What Wahl is talking about, and what he and his team at TaylorMade have been talking about since the early days of the r7 CGB Max irons nearly a decade ago, is the idea of creating an iron face that flexes at impact the way a driver does. Specifically, it’s about creating a larger area of the face that’s “unsupported.” 

To that end, it’s not just about building a deeper or larger cavity, Wahl says. Instead, it’s using a cut-through opening in the sole and now similar openings on the heel and toe side of the face in an effort to make it flex more not just on center shots but on mis-hits. TaylorMade says their research shows 78 percent of iron-shot impacts occur low on the face (heel and toe) and 61 percent are towards the toe (both low and high).

RSi 2-3qtr.jpg
To combat these mis-hits, TaylorMade built the RSi line with face slots in the 3- through 8-iron and sole slots in the 3- through 7-iron. Each opening is cut fully through the iron, and each slot is filled with compounds designed to allow the metal to flex. 

The RSi line (available for demo today, for purchase Nov. 14) includes RSi 1 (a game-improvement iron designed as TaylorMade’s longest iron); RSi 2 (an iron shaped like a cavity-back players iron but with enhanced distance capability); and RSi TP (the most compact iron, but still featuring a cavity back and face and sole slot technologies). 

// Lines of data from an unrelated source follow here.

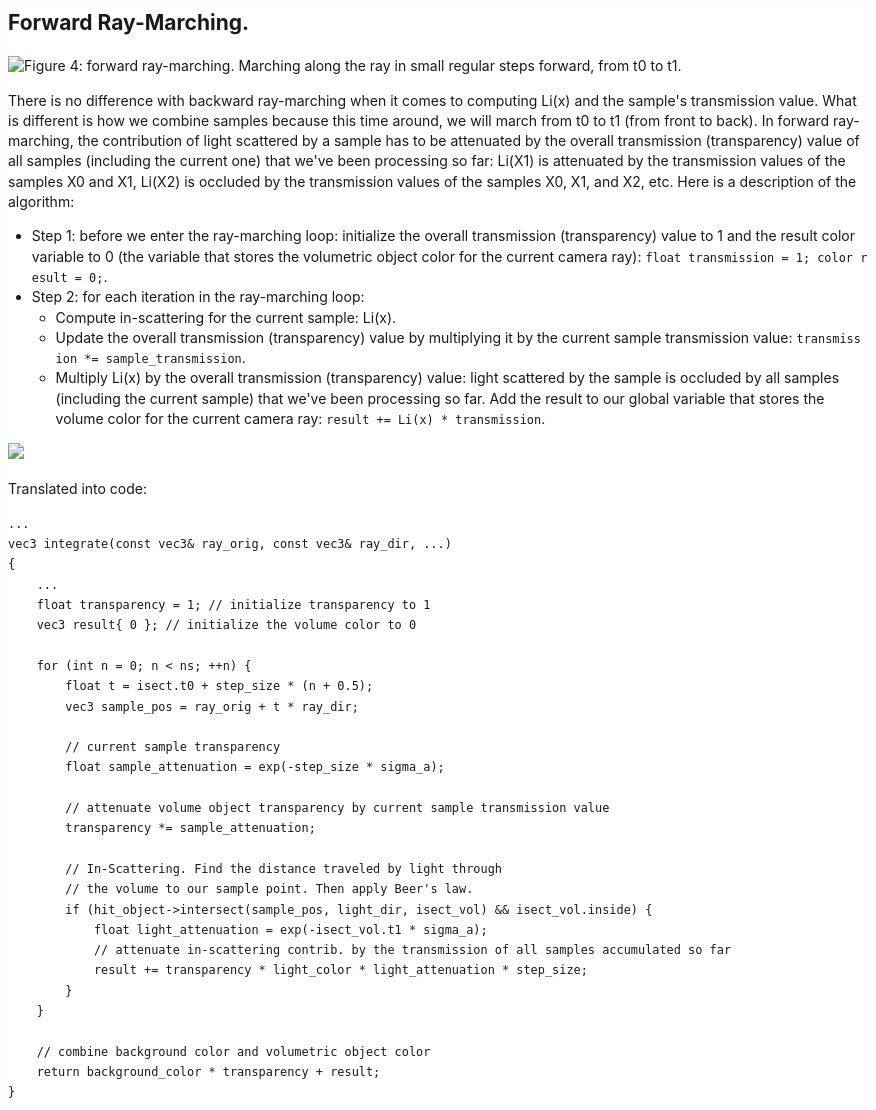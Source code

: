 ## Forward Ray-Marching.

![Figure 4: forward ray-marching. Marching along the ray in small regular steps forward, from t0 to t1.
](/images/volume-rendering-developers/voldev-raymarching.gif)

There is no difference with backward ray-marching when it comes to computing Li(x) and the sample's transmission value. What is different is how we combine samples because this time around, we will march from t0 to t1 (from front to back). In forward ray-marching, the contribution of light scattered by a sample has to be attenuated by the overall transmission (transparency) value of all samples (including the current one) that we've been processing so far: Li(X1) is attenuated by the transmission values of the samples X0 and X1, Li(X2) is occluded by the transmission values of the samples X0, X1, and X2, etc. Here is a description of the algorithm:

- Step 1: before we enter the ray-marching loop: initialize the overall transmission (transparency) value to 1 and the result color variable to 0 (the variable that stores the volumetric object color for the current camera ray): `float transmission = 1; color result = 0;`.
- Step 2: for each iteration in the ray-marching loop:
  - Compute in-scattering for the current sample: Li(x).
  - Update the overall transmission (transparency) value by multiplying it by the current sample transmission value: `transmission *= sample_transmission`.
  - Multiply Li(x) by the overall transmission (transparency) value: light scattered by the sample is occluded by all samples (including the current sample) that we've been processing so far. Add the result to our global variable that stores the volume color for the current camera ray: `result += Li(x) * transmission`.

![](/images/volume-rendering-developers/voldev-forward-raymarching2.png?)

Translated into code:

```
...
vec3 integrate(const vec3& ray_orig, const vec3& ray_dir, ...)
{
    ...
    float transparency = 1; // initialize transparency to 1
    vec3 result{ 0 }; // initialize the volume color to 0

    for (int n = 0; n < ns; ++n) {
        float t = isect.t0 + step_size * (n + 0.5);
        vec3 sample_pos = ray_orig + t * ray_dir;

        // current sample transparency
        float sample_attenuation = exp(-step_size * sigma_a);

        // attenuate volume object transparency by current sample transmission value
        transparency *= sample_attenuation;

        // In-Scattering. Find the distance traveled by light through 
        // the volume to our sample point. Then apply Beer's law.
        if (hit_object->intersect(sample_pos, light_dir, isect_vol) && isect_vol.inside) {
            float light_attenuation = exp(-isect_vol.t1 * sigma_a);
            // attenuate in-scattering contrib. by the transmission of all samples accumulated so far
            result += transparency * light_color * light_attenuation * step_size;
        }
    }

    // combine background color and volumetric object color
    return background_color * transparency + result;
}
```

RSi 1 ($800) features the thinnest face ever on a TaylorMade iron, just 1.5 millimeters thick at the extremes. It has the widest sole and the deepest undercut cavity of the three new irons, but like each it features TaylorMade’s proprietary variable face thickness design known as “inverted cone”.

The more compact RSi 2 ($900) is cast of a high-strength steel alloy (Carpenter 450) in the 3- through 7-irons, while the short irons feature forged faces and the gap wedge is forged entirely. The 3- through 5-irons also utilize tungsten in the toe to lower the center of gravity for help in launching shots higher. 

The RSi TP ($1,200, available Jan. 15) mixes one-piece forged short irons with a two-piece design in the 3- through 7-irons. The two-piece middle and long irons use a forged 1025 carbon steel face and neck that is plasma welded to a 431 stainless steel piece that forms the back cavity and sole slot.